MILLS - This township is not to be ranked among the milling sections of the first order, but a great amount of lumber has been cut in it nevertheless. Hiram T. Hatch built the pioneer saw mill of the township in 1861, in Sherwood valley, and he is still its proprietor. When first constructed it was a water power, with an over shot wheel, having a capacity of three thousand feet daily. Its saw was a "muley." Since then the wheel has been changed to a turbine, and a circular saw, also a planer, edger, etc., added to its machinery. It now has a capacity of ten thousand feet daily. It is estimated that the mill has cut two million feet of lumber, and there are still five hundred acres of timber accessible to it. There is in connection with the mill a run of stones.
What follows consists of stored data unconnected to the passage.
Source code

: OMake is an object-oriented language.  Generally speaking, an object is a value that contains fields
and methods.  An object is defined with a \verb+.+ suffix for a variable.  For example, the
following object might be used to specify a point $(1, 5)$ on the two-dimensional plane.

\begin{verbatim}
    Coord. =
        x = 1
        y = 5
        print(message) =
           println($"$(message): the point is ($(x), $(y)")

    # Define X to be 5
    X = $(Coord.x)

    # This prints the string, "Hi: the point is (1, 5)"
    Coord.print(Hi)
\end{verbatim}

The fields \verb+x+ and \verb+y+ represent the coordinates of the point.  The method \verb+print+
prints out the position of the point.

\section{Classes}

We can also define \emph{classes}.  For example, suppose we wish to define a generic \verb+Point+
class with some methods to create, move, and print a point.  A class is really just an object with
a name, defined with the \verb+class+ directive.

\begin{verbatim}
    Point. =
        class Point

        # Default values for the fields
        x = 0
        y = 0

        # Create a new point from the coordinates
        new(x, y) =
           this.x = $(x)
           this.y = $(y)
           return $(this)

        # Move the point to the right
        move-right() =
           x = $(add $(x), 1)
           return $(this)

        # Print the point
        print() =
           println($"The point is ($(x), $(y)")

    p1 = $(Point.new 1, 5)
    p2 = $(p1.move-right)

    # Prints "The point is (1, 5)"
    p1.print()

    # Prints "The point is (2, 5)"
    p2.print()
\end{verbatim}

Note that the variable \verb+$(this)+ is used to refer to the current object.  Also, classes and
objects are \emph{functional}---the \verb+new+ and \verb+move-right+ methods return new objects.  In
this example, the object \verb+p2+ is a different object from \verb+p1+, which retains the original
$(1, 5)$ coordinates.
Messrs. Simpson & White built the next saw mill in the valley, which is located about six miles West of Cahto, in Jackson valley, This is driven by water power, and the saw is a "muley." Its capacity is two thousand feet daily, and it is estimated that it has cut one and three fourths million feet all told.

The mill now known as the "Reeves' Mill," situated west of Walker valley, was built by - Walker in 1868-9. It was a water power, first, and had a capacity of four thousand feet daily. Since then it has been enlarged and steam power added, which gives it a capacity at the present time of twenty thousand feet.

Norton's mill, situated a few miles north of Little Lake, was built during the winter of 1877-8. It has a capacity of twenty six thousand feet daily: Its machinery consists of one double circular, one gang edger, one planer, one picket machine, and one lath saw. It is estimated that there have been two millions eight hundred thousand feet of lumber cut by this mill A large percentage of this lumber finds a market in Lake county.

The first grist mill in the township was put in operation by Willian C. James in 1860. It was driven by a large over shot water wheel, and had two run of stones. It was rebuilt in 1867, and is at present idle. It is located on the road south of Willitsville, and very near the site of the old tannery mentioned above. Its present owner is T. L. Kelley.

In 1875 F. L. Duncan built a grist mill in the town of Willitsville, which was driven by steam, and had two run of buhrs, having a capacity of twenty barrels daily. Capt. J. A. Morgan and T. L. Kelley are the present owners of it.

MUD SPRINGS. - One of the most singular phenomenon to be found in Mendocino county is to be seen in this township. Reference is had to the Mud springs which are situated a few miles south of Cahto. It is stated that the flow of these springs is contemporaneous with the tides of the ocean, and it is thought that either they are connected with the ocean by some subterraneous channel, or that they are acted upon directly by the influence of the moon or whatever causes the ebb and flow of the tides of the sea. Be it what it may, it is certainly a wonderful condition of things and well worthy the research of the scientist.

THE MENDOCINO COUNTY AGRICULTURAL ASSOCIATION. - This has been established only two years, but its beneficial effects are already perceptible in Little Lake. No better location could have been found for the track and buildings of this Association than where it is, near Willitsville. A full and extended mention of it will be found in the body of this volume.